ABOUT THIS TASK →
Below is a listing with pictures in it. Copy it exactly without them.

====== TASK MATERIAL

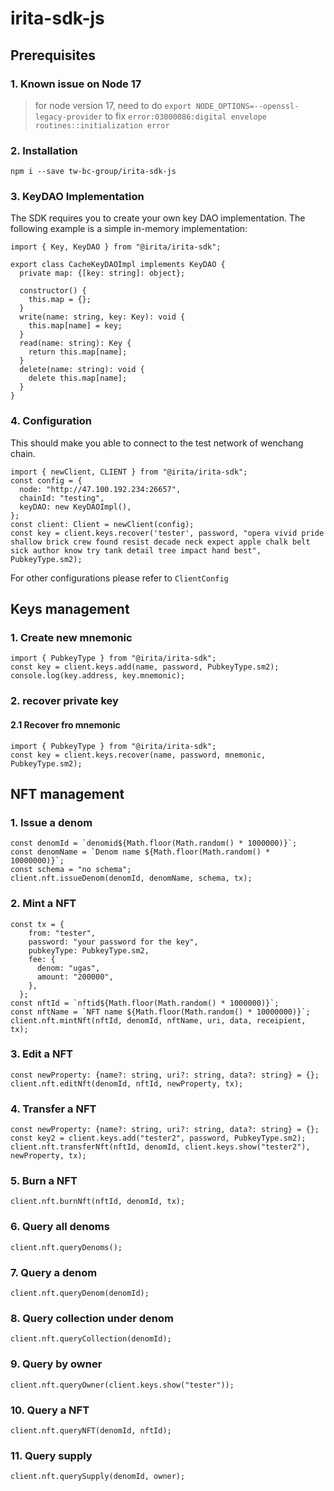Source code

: # irita-sdk-js

## Prerequisites
### 1. Known issue on Node 17
> for node version 17, need to do `export NODE_OPTIONS=--openssl-legacy-provider` to fix `error:03000086:digital envelope routines::initialization error`

### 2. Installation
```
npm i --save tw-bc-group/irita-sdk-js
```
### 3. KeyDAO Implementation
The SDK requires you to create your own key DAO implementation. The following example is a simple in-memory implementation:
```
import { Key, KeyDAO } from "@irita/irita-sdk";

export class CacheKeyDAOImpl implements KeyDAO {
  private map: {[key: string]: object};

  constructor() {
    this.map = {};
  }
  write(name: string, key: Key): void {
    this.map[name] = key;
  }
  read(name: string): Key {
    return this.map[name];
  }
  delete(name: string): void {
    delete this.map[name];
  }
}

```
### 4. Configuration
This should make you able to connect to the test network of wenchang chain.
```
import { newClient, CLIENT } from "@irita/irita-sdk";
const config = {
  node: "http://47.100.192.234:26657",
  chainId: "testing",
  keyDAO: new KeyDAOImpl(),
};
const client: Client = newClient(config);
const key = client.keys.recover('tester', password, "opera vivid pride shallow brick crew found resist decade neck expect apple chalk belt sick author know try tank detail tree impact hand best", PubkeyType.sm2);
```
For other configurations please refer to `ClientConfig`


## Keys management
### 1. Create new mnemonic
```
import { PubkeyType } from "@irita/irita-sdk";
const key = client.keys.add(name, password, PubkeyType.sm2);
console.log(key.address, key.mnemonic);
```
### 2. recover private key
#### 2.1 Recover fro mnemonic
```
import { PubkeyType } from "@irita/irita-sdk";
const key = client.keys.recover(name, password, mnemonic, PubkeyType.sm2);
```

## NFT management
### 1. Issue a denom
```
const denomId = `denomid${Math.floor(Math.random() * 1000000)}`;
const denomName = `Denom name ${Math.floor(Math.random() * 10000000)}`;
const schema = "no schema";
client.nft.issueDenom(denomId, denomName, schema, tx);
```
### 2. Mint a NFT
```
const tx = {
    from: "tester",
    password: "your password for the key",
    pubkeyType: PubkeyType.sm2,
    fee: {
      denom: "ugas",
      amount: "200000",
    },
  };
const nftId = `nftid${Math.floor(Math.random() * 1000000)}`;
const nftName = `NFT name ${Math.floor(Math.random() * 10000000)}`;
client.nft.mintNft(nftId, denomId, nftName, uri, data, receipient, tx);
```
### 3. Edit a NFT
```
const newProperty: {name?: string, uri?: string, data?: string} = {};
client.nft.editNft(denomId, nftId, newProperty, tx);
```
### 4. Transfer a NFT
```
const newProperty: {name?: string, uri?: string, data?: string} = {};
const key2 = client.keys.add("tester2", password, PubkeyType.sm2);
client.nft.transferNft(nftId, denomId, client.keys.show("tester2"), newProperty, tx);
```
### 5. Burn a NFT
```
client.nft.burnNft(nftId, denomId, tx);
```
### 6. Query all denoms
```
client.nft.queryDenoms();
```
### 7. Query a denom
```
client.nft.queryDenom(denomId);
```
### 8. Query collection under denom
```
client.nft.queryCollection(denomId);
```
### 9. Query by owner
```
client.nft.queryOwner(client.keys.show("tester"));
```
### 10. Query a NFT
```
client.nft.queryNFT(denomId, nftId);
```
### 11. Query supply
```
client.nft.querySupply(denomId, owner);
```
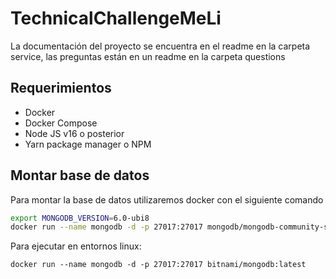 # TechnicalChallengeMeLi
La documentación del proyecto se encuentra en el readme en la carpeta service, las preguntas están en un readme en la carpeta questions

## Requerimientos
* Docker
* Docker Compose
* Node JS v16 o posterior
* Yarn package manager o NPM

## Montar base de datos
Para montar la base de datos utilizaremos docker con el siguiente comando
```bash
export MONGODB_VERSION=6.0-ubi8
docker run --name mongodb -d -p 27017:27017 mongodb/mongodb-community-server:$MONGODB_VERSION
```
Para ejecutar en entornos linux:
```
docker run --name mongodb -d -p 27017:27017 bitnami/mongodb:latest
```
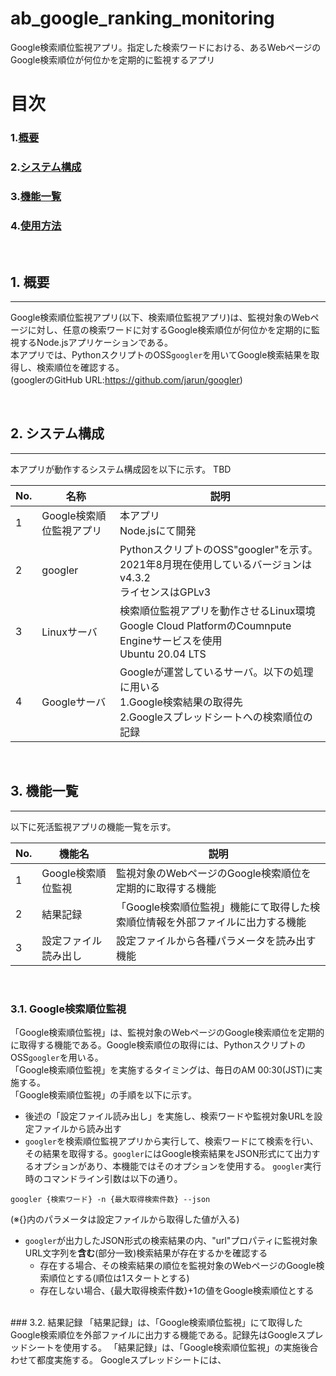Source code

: # ab_google_ranking_monitoring
Google検索順位監視アプリ。指定した検索ワードにおける、あるWebページのGoogle検索順位が何位かを定期的に監視するアプリ


# 目次
### 1.[概要](#anchor1)
### 2.[システム構成](#anchor2)
### 3.[機能一覧](#anchor3)
### 4.[使用方法](#anchor4)


<a id="anchor1"></a><br>    

## 1. 概要
---
Google検索順位監視アプリ(以下、検索順位監視アプリ)は、監視対象のWebページに対し、任意の検索ワードに対するGoogle検索順位が何位かを定期的に監視するNode.jsアプリケーションである。  
本アプリでは、PythonスクリプトのOSS`googler`を用いてGoogle検索結果を取得し、検索順位を確認する。  
(googlerのGitHub URL:https://github.com/jarun/googler)


<a id="anchor2"></a><br>    

## 2. システム構成
---
 本アプリが動作するシステム構成図を以下に示す。
TBD

| No. | 名称                     | 説明                                                                                                                     |
| --- | ------------------------ | ------------------------------------------------------------------------------------------------------------------------ |
| 1   | Google検索順位監視アプリ | 本アプリ<br> Node.jsにて開発                                                                                             |
| 2   | googler                  | PythonスクリプトのOSS"googler"を示す。2021年8月現在使用しているバージョンはv4.3.2<br>ライセンスはGPLv3                   |
| 3   | Linuxサーバ              | 検索順位監視アプリを動作させるLinux環境<br> Google Cloud PlatformのCoumnpute Engineサービスを使用<br>Ubuntu 20.04 LTS    |
| 4   | Googleサーバ             | Googleが運営しているサーバ。以下の処理に用いる<br>1.Google検索結果の取得先<br>2.Googleスプレッドシートへの検索順位の記録 |

<a id="anchor3"></a><br>    
## 3. 機能一覧
---
以下に死活監視アプリの機能一覧を示す。

| No. | 機能名               | 説明                                                                           |
| --- | -------------------- | ------------------------------------------------------------------------------ |
| 1   | Google検索順位監視   | 監視対象のWebページのGoogle検索順位を定期的に取得する機能                      |
| 2   | 結果記録             | 「Google検索順位監視」機能にて取得した検索順位情報を外部ファイルに出力する機能 |
| 3   | 設定ファイル読み出し | 設定ファイルから各種パラメータを読み出す機能                                   |
<br>

### 3.1. Google検索順位監視  
「Google検索順位監視」は、監視対象のWebページのGoogle検索順位を定期的に取得する機能である。Google検索順位の取得には、PythonスクリプトのOSS`googler`を用いる。  
「Google検索順位監視」を実施するタイミングは、毎日のAM 00:30(JST)に実施する。  
「Google検索順位監視」の手順を以下に示す。 

 * 後述の「設定ファイル読み出し」を実施し、検索ワードや監視対象URLを設定ファイルから読み出す
 * `googler`を検索順位監視アプリから実行して、検索ワードにて検索を行い、その結果を取得する。`googler`にはGoogle検索結果をJSON形式にて出力するオプションがあり、本機能ではそのオプションを使用する。 `googler`実行時のコマンドライン引数は以下の通り。
 ```
 googler {検索ワード} -n {最大取得検索件数} --json
 ```
 (※{}内のパラメータは設定ファイルから取得した値が入る)  
 * `googler`が出力したJSON形式の検索結果の内、"url"プロパティに監視対象URL文字列を**含む**(部分一致)検索結果が存在するかを確認する
    * 存在する場合、その検索結果の順位を監視対象のWebページのGoogle検索順位とする(順位は1スタートとする)
    * 存在しない場合、{最大取得検索件数}+1の値をGoogle検索順位とする
<br>
### 3.2. 結果記録  
「結果記録」は、「Google検索順位監視」にて取得したGoogle検索順位を外部ファイルに出力する機能である。記録先はGoogleスプレッドシートを使用する。
「結果記録」は、「Google検索順位監視」の実施後合わせて都度実施する。
Googleスプレッドシートには、
<br>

============

REPLY →
Source code

: # irita-sdk-js

## Prerequisites
### 1. Known issue on Node 17
> for node version 17, need to do `export NODE_OPTIONS=--openssl-legacy-provider` to fix `error:03000086:digital envelope routines::initialization error`

### 2. Installation
```
npm i --save tw-bc-group/irita-sdk-js
```
### 3. KeyDAO Implementation
The SDK requires you to create your own key DAO implementation. The following example is a simple in-memory implementation:
```
import { Key, KeyDAO } from "@irita/irita-sdk";

export class CacheKeyDAOImpl implements KeyDAO {
  private map: {[key: string]: object};

  constructor() {
    this.map = {};
  }
  write(name: string, key: Key): void {
    this.map[name] = key;
  }
  read(name: string): Key {
    return this.map[name];
  }
  delete(name: string): void {
    delete this.map[name];
  }
}

```
### 4. Configuration
This should make you able to connect to the test network of wenchang chain.
```
import { newClient, CLIENT } from "@irita/irita-sdk";
const config = {
  node: "http://47.100.192.234:26657",
  chainId: "testing",
  keyDAO: new KeyDAOImpl(),
};
const client: Client = newClient(config);
const key = client.keys.recover('tester', password, "opera vivid pride shallow brick crew found resist decade neck expect apple chalk belt sick author know try tank detail tree impact hand best", PubkeyType.sm2);
```
For other configurations please refer to `ClientConfig`


## Keys management
### 1. Create new mnemonic
```
import { PubkeyType } from "@irita/irita-sdk";
const key = client.keys.add(name, password, PubkeyType.sm2);
console.log(key.address, key.mnemonic);
```
### 2. recover private key
#### 2.1 Recover fro mnemonic
```
import { PubkeyType } from "@irita/irita-sdk";
const key = client.keys.recover(name, password, mnemonic, PubkeyType.sm2);
```

## NFT management
### 1. Issue a denom
```
const denomId = `denomid${Math.floor(Math.random() * 1000000)}`;
const denomName = `Denom name ${Math.floor(Math.random() * 10000000)}`;
const schema = "no schema";
client.nft.issueDenom(denomId, denomName, schema, tx);
```
### 2. Mint a NFT
```
const tx = {
    from: "tester",
    password: "your password for the key",
    pubkeyType: PubkeyType.sm2,
    fee: {
      denom: "ugas",
      amount: "200000",
    },
  };
const nftId = `nftid${Math.floor(Math.random() * 1000000)}`;
const nftName = `NFT name ${Math.floor(Math.random() * 10000000)}`;
client.nft.mintNft(nftId, denomId, nftName, uri, data, receipient, tx);
```
### 3. Edit a NFT
```
const newProperty: {name?: string, uri?: string, data?: string} = {};
client.nft.editNft(denomId, nftId, newProperty, tx);
```
### 4. Transfer a NFT
```
const newProperty: {name?: string, uri?: string, data?: string} = {};
const key2 = client.keys.add("tester2", password, PubkeyType.sm2);
client.nft.transferNft(nftId, denomId, client.keys.show("tester2"), newProperty, tx);
```
### 5. Burn a NFT
```
client.nft.burnNft(nftId, denomId, tx);
```
### 6. Query all denoms
```
client.nft.queryDenoms();
```
### 7. Query a denom
```
client.nft.queryDenom(denomId);
```
### 8. Query collection under denom
```
client.nft.queryCollection(denomId);
```
### 9. Query by owner
```
client.nft.queryOwner(client.keys.show("tester"));
```
### 10. Query a NFT
```
client.nft.queryNFT(denomId, nftId);
```
### 11. Query supply
```
client.nft.querySupply(denomId, owner);
```
 # TechnicalChallengeMeLi
La documentación del proyecto se encuentra en el readme en la carpeta service, las preguntas están en un readme en la carpeta questions

## Requerimientos
* Docker
* Docker Compose
* Node JS v16 o posterior
* Yarn package manager o NPM

## Montar base de datos
Para montar la base de datos utilizaremos docker con el siguiente comando
```bash
export MONGODB_VERSION=6.0-ubi8
docker run --name mongodb -d -p 27017:27017 mongodb/mongodb-community-server:$MONGODB_VERSION
```
Para ejecutar en entornos linux:
```
docker run --name mongodb -d -p 27017:27017 bitnami/mongodb:latest
```
Source code

: # ab_google_ranking_monitoring
Google検索順位監視アプリ。指定した検索ワードにおける、あるWebページのGoogle検索順位が何位かを定期的に監視するアプリ


# 目次
### 1.[概要](#anchor1)
### 2.[システム構成](#anchor2)
### 3.[機能一覧](#anchor3)
### 4.[使用方法](#anchor4)


<a id="anchor1"></a><br>    

## 1. 概要
---
Google検索順位監視アプリ(以下、検索順位監視アプリ)は、監視対象のWebページに対し、任意の検索ワードに対するGoogle検索順位が何位かを定期的に監視するNode.jsアプリケーションである。  
本アプリでは、PythonスクリプトのOSS`googler`を用いてGoogle検索結果を取得し、検索順位を確認する。  
(googlerのGitHub URL:https://github.com/jarun/googler)


<a id="anchor2"></a><br>    

## 2. システム構成
---
 本アプリが動作するシステム構成図を以下に示す。
TBD

| No. | 名称                     | 説明                                                                                                                     |
| --- | ------------------------ | ------------------------------------------------------------------------------------------------------------------------ |
| 1   | Google検索順位監視アプリ | 本アプリ<br> Node.jsにて開発                                                                                             |
| 2   | googler                  | PythonスクリプトのOSS"googler"を示す。2021年8月現在使用しているバージョンはv4.3.2<br>ライセンスはGPLv3                   |
| 3   | Linuxサーバ              | 検索順位監視アプリを動作させるLinux環境<br> Google Cloud PlatformのCoumnpute Engineサービスを使用<br>Ubuntu 20.04 LTS    |
| 4   | Googleサーバ             | Googleが運営しているサーバ。以下の処理に用いる<br>1.Google検索結果の取得先<br>2.Googleスプレッドシートへの検索順位の記録 |

<a id="anchor3"></a><br>    
## 3. 機能一覧
---
以下に死活監視アプリの機能一覧を示す。

| No. | 機能名               | 説明                                                                           |
| --- | -------------------- | ------------------------------------------------------------------------------ |
| 1   | Google検索順位監視   | 監視対象のWebページのGoogle検索順位を定期的に取得する機能                      |
| 2   | 結果記録             | 「Google検索順位監視」機能にて取得した検索順位情報を外部ファイルに出力する機能 |
| 3   | 設定ファイル読み出し | 設定ファイルから各種パラメータを読み出す機能                                   |
<br>

### 3.1. Google検索順位監視  
「Google検索順位監視」は、監視対象のWebページのGoogle検索順位を定期的に取得する機能である。Google検索順位の取得には、PythonスクリプトのOSS`googler`を用いる。  
「Google検索順位監視」を実施するタイミングは、毎日のAM 00:30(JST)に実施する。  
「Google検索順位監視」の手順を以下に示す。 

 * 後述の「設定ファイル読み出し」を実施し、検索ワードや監視対象URLを設定ファイルから読み出す
 * `googler`を検索順位監視アプリから実行して、検索ワードにて検索を行い、その結果を取得する。`googler`にはGoogle検索結果をJSON形式にて出力するオプションがあり、本機能ではそのオプションを使用する。 `googler`実行時のコマンドライン引数は以下の通り。
 ```
 googler {検索ワード} -n {最大取得検索件数} --json
 ```
 (※{}内のパラメータは設定ファイルから取得した値が入る)  
 * `googler`が出力したJSON形式の検索結果の内、"url"プロパティに監視対象URL文字列を**含む**(部分一致)検索結果が存在するかを確認する
    * 存在する場合、その検索結果の順位を監視対象のWebページのGoogle検索順位とする(順位は1スタートとする)
    * 存在しない場合、{最大取得検索件数}+1の値をGoogle検索順位とする
<br>
### 3.2. 結果記録  
「結果記録」は、「Google検索順位監視」にて取得したGoogle検索順位を外部ファイルに出力する機能である。記録先はGoogleスプレッドシートを使用する。
「結果記録」は、「Google検索順位監視」の実施後合わせて都度実施する。
Googleスプレッドシートには、
<br>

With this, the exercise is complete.